Monsieur [W] [V], qui succombe, sera condamné aux dépens de l’instance, conformément à l’article 696 du code de procédure civile, qui comprendront le droit de plaidoirie, les frais d’assignation, les frais de signification de la présente décision ainsi que les frais de notification au représentant de l’État conformément à l’article 24 de la loi n°89-462 du 6 juillet 1989, et le coût du commandement de payer, et à payer une indemnité, en application de l’article 700 de ce même code, au titre des frais irrépétibles, dont le montant sera équitablement fixé à la somme de 150 euros.
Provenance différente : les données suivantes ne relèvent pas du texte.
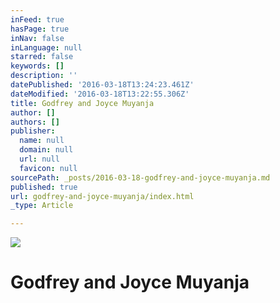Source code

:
 ```yaml
---
inFeed: true
hasPage: true
inNav: false
inLanguage: null
starred: false
keywords: []
description: ''
datePublished: '2016-03-18T13:24:23.461Z'
dateModified: '2016-03-18T13:22:55.306Z'
title: Godfrey and Joyce Muyanja
author: []
authors: []
publisher:
  name: null
  domain: null
  url: null
  favicon: null
sourcePath: _posts/2016-03-18-godfrey-and-joyce-muyanja.md
published: true
url: godfrey-and-joyce-muyanja/index.html
_type: Article

---
```

![](https://the-grid-user-content.s3-us-west-2.amazonaws.com/b497322f-f6f2-445b-b51b-7e8789336793.png)

# Godfrey and Joyce Muyanja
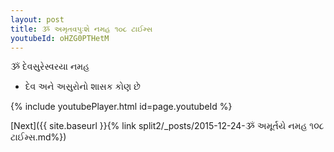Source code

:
 ```yaml
---
layout: post
title: ૐ અમૃતવપુઃશે નમહ ૧૦૮ ટાઈમ્સ
youtubeId: oHZG0PTHetM
---
```

 
 
 ૐ દેવસુરેસ્વરયા નમહ  
 
 -  દેવ અને અસુરોનો શાસક કોણ છે 
 
  
 
  
 
 
 
 
 
 


{% include youtubePlayer.html id=page.youtubeId %}
 
[Next]({{ site.baseurl }}{% link  split2/_posts/2015-12-24-ૐ અમૂર્તયે નમહ ૧૦૮ ટાઈમ્સ.md%})
 
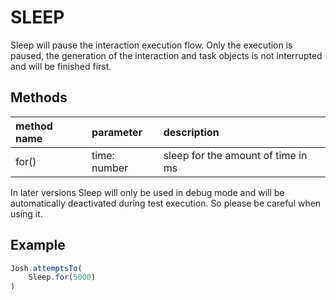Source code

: # SLEEP

Sleep will pause the interaction execution flow. Only the execution is paused, the generation of the interaction and 
task objects is not interrupted and will be finished first.

## Methods

| method name | parameter | description |
|:---|:---|:---|
| for() |   time: number | sleep for the amount of time in ms |


In later versions Sleep will only be used in debug mode and will be automatically deactivated during test execution. 
So please be careful when using it.

## Example

```typescript
Josh.attemptsTo(
    Sleep.for(5000)
)
```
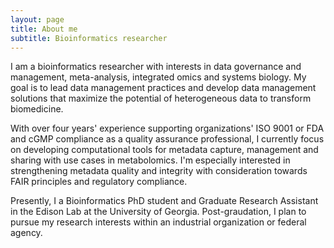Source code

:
 ```yaml
---
layout: page
title: About me
subtitle: Bioinformatics researcher
---
```


I am a bioinformatics researcher with interests in data governance and management, meta-analysis, integrated omics and systems biology. My goal is to lead data management practices and develop data management solutions that maximize the potential of heterogeneous data to transform biomedicine. 

With over four years' experience supporting organizations' ISO 9001 or FDA and cGMP compliance as a quality assurance professional, I currently focus on developing computational tools for metadata capture, management and sharing with use cases in metabolomics. I'm especially interested in strengthening metadata quality and integrity with consideration towards FAIR principles and regulatory compliance. 

Presently, I a Bioinformatics PhD student and Graduate Research Assistant in the Edison Lab at the University of Georgia. Post-graudation, I plan to pursue my research interests within an industrial organization or federal agency. 
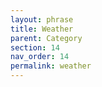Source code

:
 ```yaml
---
layout: phrase
title: Weather
parent: Category
section: 14
nav_order: 14
permalink: weather
---
```


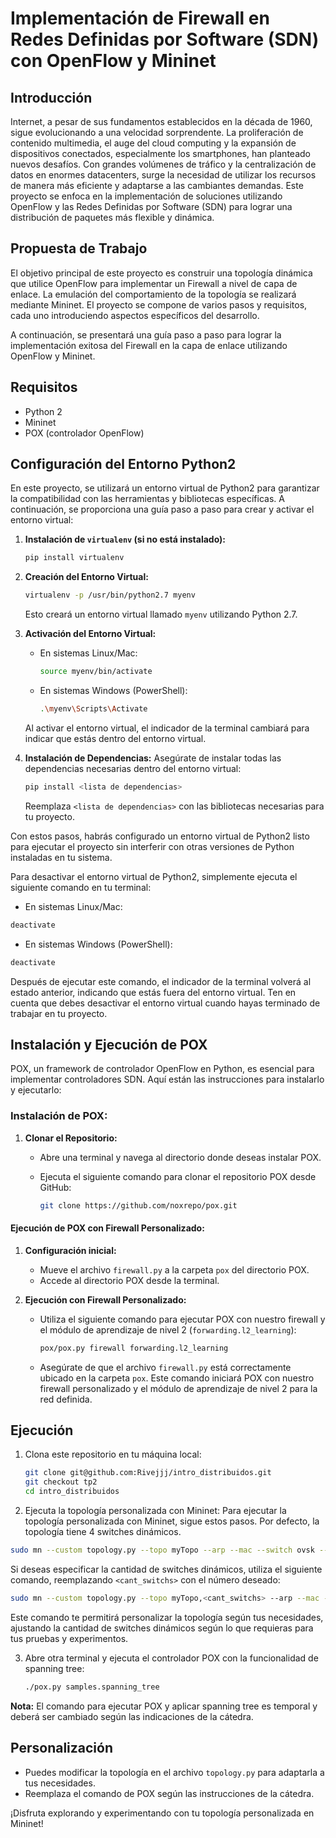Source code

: # Implementación de Firewall en Redes Definidas por Software (SDN) con OpenFlow y Mininet

## Introducción
Internet, a pesar de sus fundamentos establecidos en la década de 1960, sigue evolucionando a una velocidad sorprendente. La proliferación de contenido multimedia, el auge del cloud computing y la expansión de dispositivos conectados, especialmente los smartphones, han planteado nuevos desafíos. Con grandes volúmenes de tráfico y la centralización de datos en enormes datacenters, surge la necesidad de utilizar los recursos de manera más eficiente y adaptarse a las cambiantes demandas. Este proyecto se enfoca en la implementación de soluciones utilizando OpenFlow y las Redes Definidas por Software (SDN) para lograr una distribución de paquetes más flexible y dinámica.

## Propuesta de Trabajo
El objetivo principal de este proyecto es construir una topología dinámica que utilice OpenFlow para implementar un Firewall a nivel de capa de enlace. La emulación del comportamiento de la topología se realizará mediante Mininet. El proyecto se compone de varios pasos y requisitos, cada uno introduciendo aspectos específicos del desarrollo.

A continuación, se presentará una guía paso a paso para lograr la implementación exitosa del Firewall en la capa de enlace utilizando OpenFlow y Mininet.

## Requisitos

- Python 2
- Mininet
- POX (controlador OpenFlow)

## Configuración del Entorno Python2

En este proyecto, se utilizará un entorno virtual de Python2 para garantizar la compatibilidad con las herramientas y bibliotecas específicas. A continuación, se proporciona una guía paso a paso para crear y activar el entorno virtual:

1. **Instalación de `virtualenv` (si no está instalado):**
   ```bash
   pip install virtualenv
   ```

2. **Creación del Entorno Virtual:**
   ```bash
   virtualenv -p /usr/bin/python2.7 myenv
   ```

   Esto creará un entorno virtual llamado `myenv` utilizando Python 2.7.

3. **Activación del Entorno Virtual:**
   - En sistemas Linux/Mac:
     ```bash
     source myenv/bin/activate
     ```
   - En sistemas Windows (PowerShell):
     ```bash
     .\myenv\Scripts\Activate
     ```

   Al activar el entorno virtual, el indicador de la terminal cambiará para indicar que estás dentro del entorno virtual.

4. **Instalación de Dependencias:**
   Asegúrate de instalar todas las dependencias necesarias dentro del entorno virtual:
   ```bash
   pip install <lista de dependencias>
   ```

   Reemplaza `<lista de dependencias>` con las bibliotecas necesarias para tu proyecto.

Con estos pasos, habrás configurado un entorno virtual de Python2 listo para ejecutar el proyecto sin interferir con otras versiones de Python instaladas en tu sistema.

Para desactivar el entorno virtual de Python2, simplemente ejecuta el siguiente comando en tu terminal:

- En sistemas Linux/Mac:

```bash
deactivate
```

- En sistemas Windows (PowerShell):

```bash
deactivate
```

Después de ejecutar este comando, el indicador de la terminal volverá al estado anterior, indicando que estás fuera del entorno virtual. Ten en cuenta que debes desactivar el entorno virtual cuando hayas terminado de trabajar en tu proyecto.

## Instalación y Ejecución de POX

POX, un framework de controlador OpenFlow en Python, es esencial para implementar controladores SDN. Aquí están las instrucciones para instalarlo y ejecutarlo:

### Instalación de POX:

1. **Clonar el Repositorio:**
   - Abre una terminal y navega al directorio donde deseas instalar POX.
   - Ejecuta el siguiente comando para clonar el repositorio POX desde GitHub:

     ```bash
     git clone https://github.com/noxrepo/pox.git
     ```

#### Ejecución de POX con Firewall Personalizado:

1. **Configuración inicial:**
   - Mueve el archivo `firewall.py` a la carpeta `pox` del directorio POX.
   - Accede al directorio POX desde la terminal.

2. **Ejecución con Firewall Personalizado:**
   - Utiliza el siguiente comando para ejecutar POX con nuestro firewall y el módulo de aprendizaje de nivel 2 (`forwarding.l2_learning`):

     ```bash
     pox/pox.py firewall forwarding.l2_learning
     ```

   - Asegúrate de que el archivo `firewall.py` está correctamente ubicado en la carpeta `pox`. Este comando iniciará POX con nuestro firewall personalizado y el módulo de aprendizaje de nivel 2 para la red definida.


## Ejecución

1. Clona este repositorio en tu máquina local:

   ```bash
   git clone git@github.com:Rivejjj/intro_distribuidos.git
   git checkout tp2
   cd intro_distribuidos
   ```

2. Ejecuta la topología personalizada con Mininet:
Para ejecutar la topología personalizada con Mininet, sigue estos pasos. Por defecto, la topología tiene 4 switches dinámicos.

```bash
sudo mn --custom topology.py --topo myTopo --arp --mac --switch ovsk --controller remote
```

Si deseas especificar la cantidad de switches dinámicos, utiliza el siguiente comando, reemplazando `<cant_switchs>` con el número deseado:

```bash
sudo mn --custom topology.py --topo myTopo,<cant_switchs> --arp --mac --switch ovsk --controller remote
```

Este comando te permitirá personalizar la topología según tus necesidades, ajustando la cantidad de switches dinámicos según lo que requieras para tus pruebas y experimentos.


3. Abre otra terminal y ejecuta el controlador POX con la funcionalidad de spanning tree:

   ```bash
   ./pox.py samples.spanning_tree
   ```

**Nota:** El comando para ejecutar POX y aplicar spanning tree es temporal y deberá ser cambiado según las indicaciones de la cátedra.

## Personalización

- Puedes modificar la topología en el archivo `topology.py` para adaptarla a tus necesidades.
- Reemplaza el comando de POX según las instrucciones de la cátedra.

¡Disfruta explorando y experimentando con tu topología personalizada en Mininet!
Enfin, en vertu de l’article 514 du code de procédure civile, il n’y a pas lieu d’écarter l’exécution provisoire de droit car elle est compatible avec la nature de l’affaire.
PAR CES MOTIFS
Le Juge des contentieux de la protection, statuant publiquement par mise à disposition au greffe, par jugement réputé contradictoire, en premier ressort, exécutoire de plein droit,
CONSTATE la résiliation à la date du 13 février 2025 du contrat de location conclus entre la société anonyme HALPADES et Monsieur [W] [V] portant sur un appartement de type T3 au sein de la résidence [3], situé [Adresse 1] à [Localité 6], par l’effet de la clause résolutoire y étant insérée ;
DIT que Monsieur [W] [V] est devenu occupant sans droit, ni titre ;
ORDONNE à Monsieur [W] [V] de libérer les lieux de sa personne, de ses biens et tous les occupants de son chef dans le délai de huit jours à compter de la présente décision ;
ORDONNE qu’à défaut pour lui d’avoir libéré les lieux dans les conditions précitées, il soit procédé à l’expulsion de Monsieur [W] [V] et à celle de tous occupants de son chef, avec le concours de la force publique et d’un serrurier si besoin est, à l’expiration d’un délai de deux mois suivant la signification d’un commandement d’avoir à quitter les lieux, en application des dispositions des articles L. 412-1 et suivants du code des procédures civiles d’exécution ;
DIT que le sort des biens mobiliers trouvés dans les lieux sera régi par les dispositions des articles L.433-1 et suivants et R.433-1 à R.433-6 du code des procédures civiles d’exécution ;
CONDAMNE Monsieur [W] [V] à payer à la société anonyme HALPADES la somme de 3 918,78 euros, arrêtée au 20 août 2025 et correspondant aux loyers, charges et indemnités d’occupation échus et laissés impayés, assortie des intérêts au taux légal à compter de la signification de la présente décision et jusqu’à parfait paiement ;
CONDAMNE Monsieur [W] [V] au paiement, pour l’occupation des lieux loués, d’une indemnité d’occupation d’un montant équivalent au loyer, le cas échéant, indexée et aux charges qui auraient dû être payées selon l’accord entre les parties, si le contrat de bail était resté en vigueur, à compter de la date de la résiliation du contrat de bail et jusqu’à la date de libération effective des lieux ;
DIT que le présent jugement sera transmis par le Greffe au représentant de l’État dans le département ;
CONDAMNE Monsieur [W] [V] au paiement de la somme de 150 euros au titre de l’article 700 du code de procédure civile ;
CONDAMNE Monsieur [W] [V] aux dépens de l’instance comprenant le droit de plaidoirie, le coût du commandement de payer, de l’assignation, de sa dénonciation au représentant de l’Etat et de la signification de la présente décision, à l’exclusion de tout autre frais ;
DIT n’y avoir lieu à écarter l’exécution provisoire du jugement.
EN FOI DE QUOI, le présent jugement a été signé par le Juge des Contentieux de la Protection et le Greffier, sus-désignés, présents lors du prononcé.